- Redpa
- Coordinates: 40°56′47″S 144°44′34″E﻿ / ﻿40.9463°S 144.7429°E
- Population: 97 (2016 census)
- Postcode(s): 7330
- Location: 42 km (26 mi) SW of Smithton
- LGA(s): Circular Head
- Region: North West Tasmania
- State electorate(s): Braddon
- Federal division(s): Braddon
Localities around Redpa:
| Marrawah | Redpa | Togari |
| Arthur River |  |  |

= Redpa, Tasmania =

Redpa is a locality and small rural community in the local government area of Circular Head, in the North West region of Tasmania. It is located about 42 km south-west of the town of Smithton. The Bass Highway passes through from east to west. The Arthur River forms part of the southern boundary. The 2016 census determined a population of 97 for the state suburb of Redpa.

==History==
The name is believed to be an Aboriginal word meaning "mosquito". The locality was settled in the late nineteenth century.

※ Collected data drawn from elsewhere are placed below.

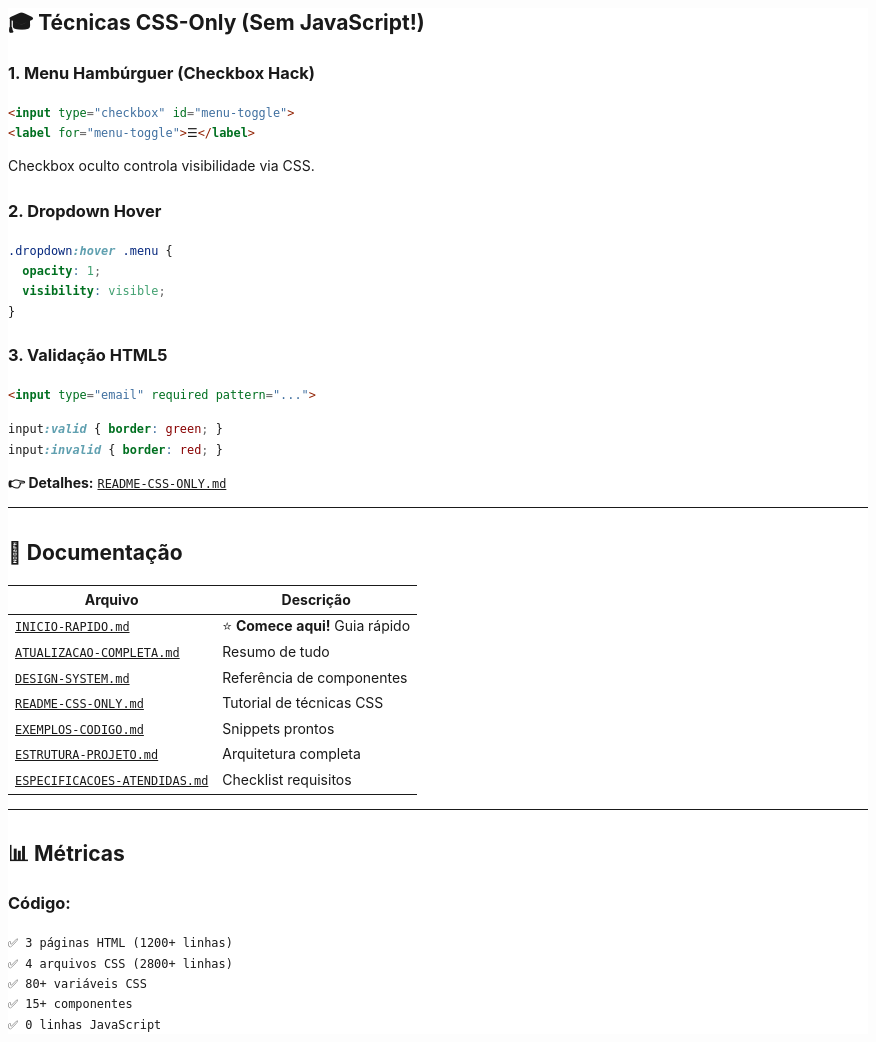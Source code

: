 ## 🎓 Técnicas CSS-Only (Sem JavaScript!)

### 1. Menu Hambúrguer (Checkbox Hack)
```html
<input type="checkbox" id="menu-toggle">
<label for="menu-toggle">☰</label>
```
Checkbox oculto controla visibilidade via CSS.

### 2. Dropdown Hover
```css
.dropdown:hover .menu {
  opacity: 1;
  visibility: visible;
}
```

### 3. Validação HTML5
```html
<input type="email" required pattern="...">
```
```css
input:valid { border: green; }
input:invalid { border: red; }
```

**👉 Detalhes:** [`README-CSS-ONLY.md`](./README-CSS-ONLY.md)

---

## 📖 Documentação

| Arquivo | Descrição |
|---------|-----------|
| [`INICIO-RAPIDO.md`](./INICIO-RAPIDO.md) | ⭐ **Comece aqui!** Guia rápido |
| [`ATUALIZACAO-COMPLETA.md`](./ATUALIZACAO-COMPLETA.md) | Resumo de tudo |
| [`DESIGN-SYSTEM.md`](./DESIGN-SYSTEM.md) | Referência de componentes |
| [`README-CSS-ONLY.md`](./README-CSS-ONLY.md) | Tutorial de técnicas CSS |
| [`EXEMPLOS-CODIGO.md`](./EXEMPLOS-CODIGO.md) | Snippets prontos |
| [`ESTRUTURA-PROJETO.md`](./ESTRUTURA-PROJETO.md) | Arquitetura completa |
| [`ESPECIFICACOES-ATENDIDAS.md`](./ESPECIFICACOES-ATENDIDAS.md) | Checklist requisitos |

---

## 📊 Métricas

### Código:
```
✅ 3 páginas HTML (1200+ linhas)
✅ 4 arquivos CSS (2800+ linhas)
✅ 80+ variáveis CSS
✅ 15+ componentes
✅ 0 linhas JavaScript
```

It was gazetted in 1971 and confirmed in 1972.

The police station and service was the last in Tasmania to have horses as the main means of transport.

==Road infrastructure==
The C213 route (Comeback Road) terminates at the Bass Highway in Redpa. It runs north and then west through the locality before turning south and rejoining the Bass Highway in Marrawah.